Em 1931, criou-se a Associação Internacional para Ciências Físicas dos Oceanos (Iapso). Pertencente à União Internacional da Geodesia e Geofísica, foi o primeiro órgão oficial responsável por organizar o recebimento e distribuição de dados médios anuais (NMA) em relação ao nível do mar. Três décadas depois, a Comissão Oceanográfica Intergovernamental apresentou o programa GLOSS (Global Observing Sea Level System), em português, um sistema global de observação do nível do mar. Desde então, ambos projetos são grandes fornecedores de dados sobre a elevação oceanográfica à comunidade internacional — a primeira delas, com conteúdos anuais; a segunda, com dados médios horários.
O Instituto Oceanográfico da Universidade, em 1954, instalou estações maregráficas nas cidades de Cananéia (1964) e Ubatuba (1967), mapeando, assim, o litoral Norte e Sul da região Sudeste. Em pouco mais de seis décadas de pesquisa, foi possível registrar variações diurnas (períodos de 24 horas), semidiurnas (12 horas) e terdiurnas (8 horas) sobre o nível médio marítimo, por conta de marés e oscilações de Chandler — conhecidas por identificar as alternâncias cíclicas dos Polos terrestres.
“Nossas atividades também identificaram oscilações na ordem decadal e interdecadal, associadas às mudanças relativas ao efeito do El-Niño”, comenta o professor Afranio Rubens de Mesquita, do Instituto Oceanográfico. “De mesma forma, foi possível coletar dados refletidos por conta do regime das chuvas na cidade de Fortaleza, Ceará. O volume dos temporais são responsáveis por alternâncias intra-decadais e variações na ordem de 13, 26 e 65 anos, correspondentes aos períodos das chuvas do Nordeste brasileiro.”
Os riscos da elevação do nível médio marítimo
Nas bases oceanográficas, as medições do NMM são feitas de diversas formas: utilizando-se de marégrafos — aparelhos que emitem e recebem ondas eletromagnéticas nos atracadouros que permitem o cálculo em precisão de milímetros —; GPS para aplicação da técnica da gravimetria, buscando variações do terreno segundo meridianos, latitudes e, no caso, principalmente a direção vertical para estimar o nível absoluto do mar local e também fatores meteorológicos; através da pressão atmosférica, velocidade e direção dos ventos, permitindo, assim, a correção dos valores do nível do mar proveniente destes efeitos.

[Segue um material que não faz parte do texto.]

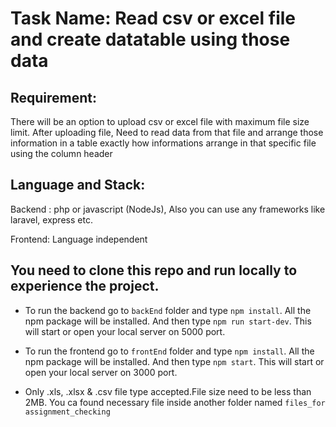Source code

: # Task Name: Read csv or excel file and create datatable using those data

## Requirement:

There will be an option to upload csv or excel file with maximum file size limit. After uploading file, Need to read data from that file and arrange those information in a table exactly how informations arrange in that specific file using the column header

## Language and Stack:

Backend : php or javascript (NodeJs), Also you can use any frameworks like laravel, express etc.

Frontend: Language independent

## You need to clone this repo and run locally to experience the project.

- To run the backend go to `backEnd` folder and type `npm install`. All the npm package will be installed. And then type `npm run start-dev`. This will start or open your local server on 5000 port.

- To run the frontend go to `frontEnd` folder and type `npm install`. All the npm package will be installed. And then type `npm start`. This will start or open your local server on 3000 port.

- Only .xls, .xlsx & .csv file type accepted.File size need to be less than 2MB. You ca found necessary file inside another folder named `files_for assignment_checking`
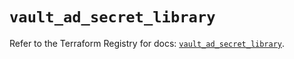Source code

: # `vault_ad_secret_library`

Refer to the Terraform Registry for docs: [`vault_ad_secret_library`](https://registry.terraform.io/providers/hashicorp/vault/5.1.0/docs/resources/ad_secret_library).
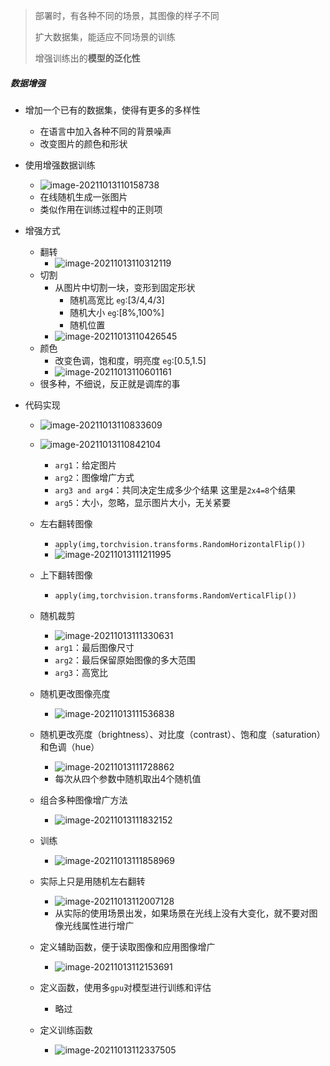 > 部署时，有各种不同的场景，其图像的样子不同
>
> 扩大数据集，能适应不同场景的训练
>
> 增强训练出的**模型的泛化性**

##### 数据增强

* 增加一个已有的数据集，使得有更多的多样性

  * 在语言中加入各种不同的背景噪声
  * 改变图片的颜色和形状

* 使用增强数据训练

  * ![image-20211013110158738](%E5%9B%BE%E5%83%8F%E5%A2%9E%E5%B9%BF.assets/image-20211013110158738.png)
  * 在线随机生成一张图片
  * 类似作用在训练过程中的正则项

* 增强方式

  * 翻转
    * ![image-20211013110312119](%E5%9B%BE%E5%83%8F%E5%A2%9E%E5%B9%BF.assets/image-20211013110312119.png)
  * 切割
    * 从图片中切割一块，变形到固定形状
      * 随机高宽比 `eg`:[3/4,4/3]
      * 随机大小 `eg`:[8%,100%]
      * 随机位置
    * ![image-20211013110426545](%E5%9B%BE%E5%83%8F%E5%A2%9E%E5%B9%BF.assets/image-20211013110426545.png)
  * 颜色
    * 改变色调，饱和度，明亮度	`eg`:[0.5,1.5]
    * ![image-20211013110601161](%E5%9B%BE%E5%83%8F%E5%A2%9E%E5%B9%BF.assets/image-20211013110601161.png)
  * 很多种，不细说，反正就是调库的事

  

* 代码实现

  * ![image-20211013110833609](%E5%9B%BE%E5%83%8F%E5%A2%9E%E5%B9%BF.assets/image-20211013110833609.png)
  * ![image-20211013110842104](%E5%9B%BE%E5%83%8F%E5%A2%9E%E5%B9%BF.assets/image-20211013110842104.png)
    * `arg1`：给定图片
    * `arg2`：图像增广方式
    * `arg3 and arg4`：共同决定生成多少个结果 这里是`2x4=8`个结果
    * `arg5`：大小，忽略，显示图片大小，无关紧要
  * 左右翻转图像
    * `apply(img,torchvision.transforms.RandomHorizontalFlip())`
    * ![image-20211013111211995](%E5%9B%BE%E5%83%8F%E5%A2%9E%E5%B9%BF.assets/image-20211013111211995.png)
  * 上下翻转图像
    * `apply(img,torchvision.transforms.RandomVerticalFlip())`
  * 随机裁剪
    * ![image-20211013111330631](%E5%9B%BE%E5%83%8F%E5%A2%9E%E5%B9%BF.assets/image-20211013111330631.png)
    * `arg1`：最后图像尺寸
    * `arg2`：最后保留原始图像的多大范围
    * `arg3`：高宽比
  * 随机更改图像亮度
    * ![image-20211013111536838](%E5%9B%BE%E5%83%8F%E5%A2%9E%E5%B9%BF.assets/image-20211013111536838.png)
  * 随机更改亮度（brightness）、对比度（contrast）、饱和度（saturation）和色调（hue）
    * ![image-20211013111728862](%E5%9B%BE%E5%83%8F%E5%A2%9E%E5%B9%BF.assets/image-20211013111728862.png)
    * 每次从四个参数中随机取出4个随机值
  * 组合多种图像增广方法
    * ![image-20211013111832152](%E5%9B%BE%E5%83%8F%E5%A2%9E%E5%B9%BF.assets/image-20211013111832152.png)
  * 训练
    * ![image-20211013111858969](%E5%9B%BE%E5%83%8F%E5%A2%9E%E5%B9%BF.assets/image-20211013111858969-16340951394331.png)
  * 实际上只是用随机左右翻转
    * ![image-20211013112007128](%E5%9B%BE%E5%83%8F%E5%A2%9E%E5%B9%BF.assets/image-20211013112007128.png)
    * 从实际的使用场景出发，如果场景在光线上没有大变化，就不要对图像光线属性进行增广
  * 定义辅助函数，便于读取图像和应用图像增广
    * ![image-20211013112153691](%E5%9B%BE%E5%83%8F%E5%A2%9E%E5%B9%BF.assets/image-20211013112153691.png)

  * 定义函数，使用多`gpu`对模型进行训练和评估
    * 略过
  * 定义训练函数
    * ![image-20211013112337505](%E5%9B%BE%E5%83%8F%E5%A2%9E%E5%B9%BF.assets/image-20211013112337505.png)

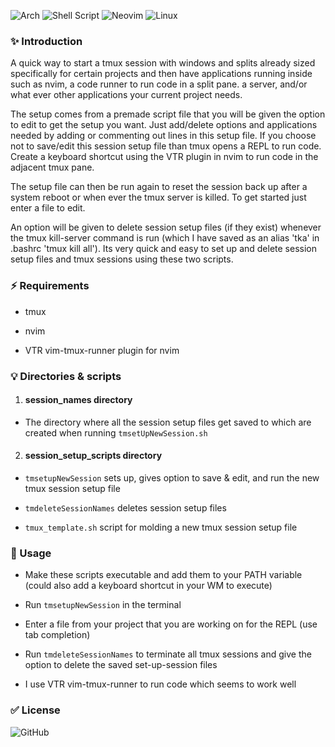![Arch](https://img.shields.io/badge/Arch%20Linux-1793D1?logo=arch-linux&logoColor=fff&style=for-the-badge)
![Shell Script](https://img.shields.io/badge/shell_script-%23121011.svg?style=for-the-badge&logo=gnu-bash&logoColor=white)
![Neovim](https://img.shields.io/badge/NeoVim-%2357A143.svg?&style=for-the-badge&logo=neovim&logoColor=white)
![Linux](https://img.shields.io/badge/Linux-FCC624?style=for-the-badge&logo=linux&logoColor=black)

### :sparkles: Introduction

A quick way to start a tmux session with windows and splits already sized specifically for certain projects
and then have applications running inside such as nvim, a code runner to run code in a split pane.
a server, and/or what ever other applications your current project needs.

The setup comes from a premade script file that you will be given the option to edit to get the setup you want.
Just add/delete options and applications needed by adding or commenting out lines in this setup file. If you choose not
to save/edit this session setup file than tmux opens a REPL to run code. Create a keyboard shortcut using the VTR plugin 
in nvim to run code in the adjacent tmux pane.


The setup file can then be run again to reset the session back up after a system reboot or when ever
the tmux server is killed. To get started just enter a file to edit.

An option will be given to delete session setup files (if they exist) whenever the tmux kill-server command is run
(which I have saved as an alias 'tka' in .bashrc 'tmux kill all'). Its very quick and easy to set up and delete
session setup files and tmux sessions using these two scripts.

### :zap: Requirements

- tmux

- nvim

- VTR vim-tmux-runner plugin for nvim

### :bulb: Directories & scripts

1. #### session_names directory  
-    The directory where all the session setup files get saved to which are created when running `tmsetUpNewSession.sh`

2. #### session_setup_scripts directory  

- `tmsetupNewSession` sets up, gives option to save & edit, and run the new tmux session setup file  

- `tmdeleteSessionNames` deletes session setup files

- `tmux_template.sh` script for molding a new tmux session setup file

### :wrench: Usage

- Make these scripts executable and add them to your PATH variable (could also add a keyboard shortcut in your WM to execute)

- Run `tmsetupNewSession` in the terminal

- Enter a file from your project that you are working on for the REPL (use tab completion)

- Run `tmdeleteSessionNames` to terminate all tmux sessions and give the option to
  delete the saved set-up-session files

- I use VTR vim-tmux-runner to run code which seems to work well

### :white_check_mark: License
![GitHub](https://img.shields.io/github/license/roofrack/dotfiles)
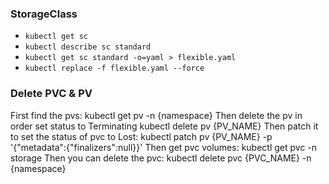 ### StorageClass
- `kubectl get sc`
- `kubectl describe sc standard`
- `kubectl get sc standard -o=yaml > flexible.yaml`
- `kubectl replace -f flexible.yaml --force`

### Delete PVC & PV

First find the pvs: kubectl get pv -n {namespace}
Then delete the pv in order set status to Terminating
kubectl delete pv {PV_NAME}
Then patch it to set the status of pvc to Lost: kubectl patch pv {PV_NAME} -p '{"metadata":{"finalizers":null}}'
Then get pvc volumes: kubectl get pvc -n storage
Then you can delete the pvc: kubectl delete pvc {PVC_NAME} -n {namespace}

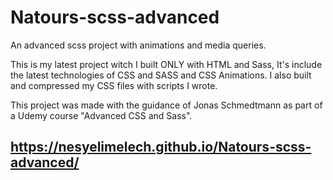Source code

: # Natours-scss-advanced
An advanced scss project with animations and media queries.


This is my latest project witch I built ONLY with HTML and Sass,
It's include the latest technologies of CSS and SASS and CSS Animations.
I also built and compressed my CSS files with scripts I wrote.

This project was made with the guidance of Jonas Schmedtmann as part of a Udemy course "Advanced CSS and Sass".


## https://nesyelimelech.github.io/Natours-scss-advanced/

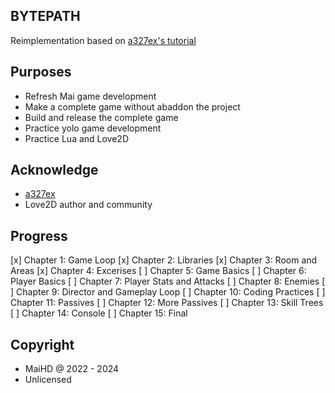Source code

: BYTEPATH
--------
Reimplementation based on [a327ex's tutorial](https://github.com/a327ex/blog/issues/30)

Purposes
--------
- Refresh Mai game development
- Make a complete game without abaddon the project
- Build and release the complete game
- Practice yolo game development
- Practice Lua and Love2D

Acknowledge
-----------
- [a327ex](https://github.com/a327ex)
- Love2D author and community

Progress
--------
[x] Chapter 1: Game Loop
[x] Chapter 2: Libraries
[x] Chapter 3: Room and Areas
[x] Chapter 4: Excerises
[ ] Chapter 5: Game Basics
[ ] Chapter 6: Player Basics
[ ] Chapter 7: Player Stats and Attacks
[ ] Chapter 8: Enemies
[ ] Chapter 9: Director and Gameplay Loop
[ ] Chapter 10: Coding Practices
[ ] Chapter 11: Passives
[ ] Chapter 12: More Passives
[ ] Chapter 13: Skill Trees
[ ] Chapter 14: Console
[ ] Chapter 15: Final

Copyright
---------
- MaiHD @ 2022 - 2024
- Unlicensed
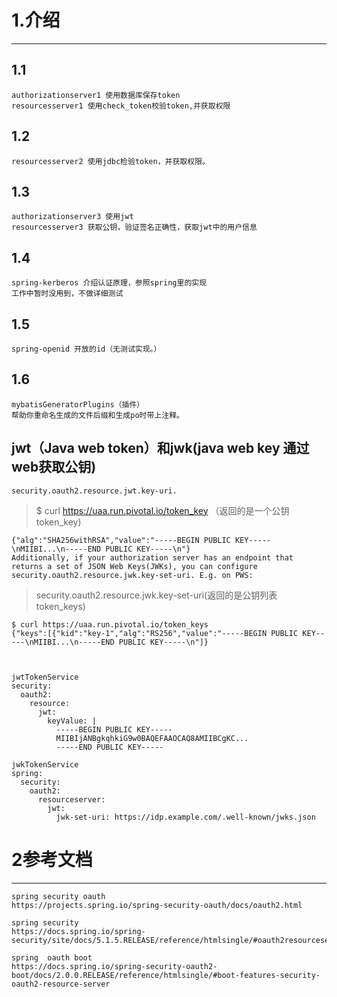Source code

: # 1.介绍
--------------------------
##    1.1
    authorizationserver1 使用数据库保存token
    resourcesserver1 使用check_token校验token,并获取权限
##    1.2    
    resourcesserver2 使用jdbc检验token，并获取权限。
##    1.3     
    authorizationserver3 使用jwt
    resourcesserver3 获取公钥，验证签名正确性，获取jwt中的用户信息

## 1.4
    
    spring-kerberos 介绍认证原理，参照spring里的实现
    工作中暂时没用到，不做详细测试
    
## 1.5  

    spring-openid 开放的id（无测试实现。）
    
## 1.6  

    mybatisGeneratorPlugins（插件）
    帮助你重命名生成的文件后缀和生成po时带上注释。  
    

## jwt（Java web token）和jwk(java web key 通过web获取公钥)
    
    
    security.oauth2.resource.jwt.key-uri.
>    $ curl https://uaa.run.pivotal.io/token_key （返回的是一个公钥 token_key)
    
    {"alg":"SHA256withRSA","value":"-----BEGIN PUBLIC KEY-----\nMIIBI...\n-----END PUBLIC KEY-----\n"}
    Additionally, if your authorization server has an endpoint that returns a set of JSON Web Keys(JWKs), you can configure security.oauth2.resource.jwk.key-set-uri. E.g. on PWS:
    
>    security.oauth2.resource.jwk.key-set-uri(返回的是公钥列表 token_keys)
    
    $ curl https://uaa.run.pivotal.io/token_keys
    {"keys":[{"kid":"key-1","alg":"RS256","value":"-----BEGIN PUBLIC KEY-----\nMIIBI...\n-----END PUBLIC KEY-----\n"]}
    
    
    
    jwtTokenService
    security:
      oauth2:
        resource:
          jwt:
            keyValue: |
              -----BEGIN PUBLIC KEY-----
              MIIBIjANBgkqhkiG9w0BAQEFAAOCAQ8AMIIBCgKC...
              -----END PUBLIC KEY-----
     
    jwkTokenService
    spring:
      security:
        oauth2:
          resourceserver:
            jwt:
              jwk-set-uri: https://idp.example.com/.well-known/jwks.json
    
# 2参考文档
-----
    spring security oauth
    https://projects.spring.io/spring-security-oauth/docs/oauth2.html   
    
    spring security 
    https://docs.spring.io/spring-security/site/docs/5.1.5.RELEASE/reference/htmlsingle/#oauth2resourceserver
    
    spring  oauth boot
    https://docs.spring.io/spring-security-oauth2-boot/docs/2.0.0.RELEASE/reference/htmlsingle/#boot-features-security-oauth2-resource-server
     
    
    
    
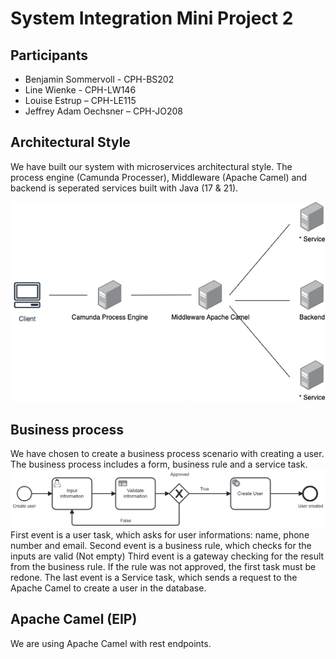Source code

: # System Integration Mini Project 2
## Participants
* Benjamin Sommervoll - CPH-BS202
* Line Wienke - CPH-LW146  
* Louise Estrup – CPH-LE115 
* Jeffrey Adam Oechsner – CPH-JO208

## Architectural Style
We have built our system with microservices architectural style. The process engine (Camunda Processer), Middleware (Apache Camel) and backend is seperated services built with Java (17 & 21). 

![alt text](https://github.com/pl0xi/System_Integration_assignment-2/blob/main/Server_architecture_diagram.png)

## Business process
We have chosen to create a business process scenario with creating a user. The business process includes a form, business rule and a service task. 
![alt text](https://github.com/pl0xi/System_Integration_assignment-2/blob/main/Business_process_diagram.png)
First event is a user task, which asks for user informations: name, phone number and email.
Second event is a business rule, which checks for the inputs are valid (Not empty)
Third event is a gateway checking for the result from the business rule. If the rule was not approved, the first task must be redone. The last event is a Service task, which sends a request to the Apache Camel to create a user in the database.

## Apache Camel (EIP)
We are using Apache Camel with rest endpoints.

Segundo o professor Mesquita, de maneira geral, os dados relacionados ao nível do mar estão se tornando muito confusos. Tanto pesquisadores que defendem o aumento do volume oceânico, quanto aqueles que são contra esta teoria possuem razões e informações razoáveis para defesa de suas posições. Complementando esse debate, há estudiosos com dados capazes de provar que o NMM estaria diminuindo — em suas próprias percepções, o docente confirma possuir experiências positivas e negativas sobre o tema.
Vale ressaltar que o nível do mar não é de todo constante, variando em função das marés, da ondulação, da pressão atmosférica, da temperatura dos oceanos e de diversos outros fatores cíclicos que sobre ele atuam em períodos que variam de segundos até décadas.
“No que se diz respeito às costas brasileiras, o nível relativo do mar — aquele que não leva em conta o movimento do manto em direção aos polos — aponta que até o final do século 21, alcançaremos um valor de elevação na ordem de 40 centímetros por século. Essa é a nossa realidade. Dependemos apenas da obtenção de recursos financeiros para poder confirmá-la, pois executamos todas medições possíveis na busca para que sermos conclusivos. Entretanto, é impossível dizer se há algum risco real em nossa costa — em particular na região Sudeste do Brasil.”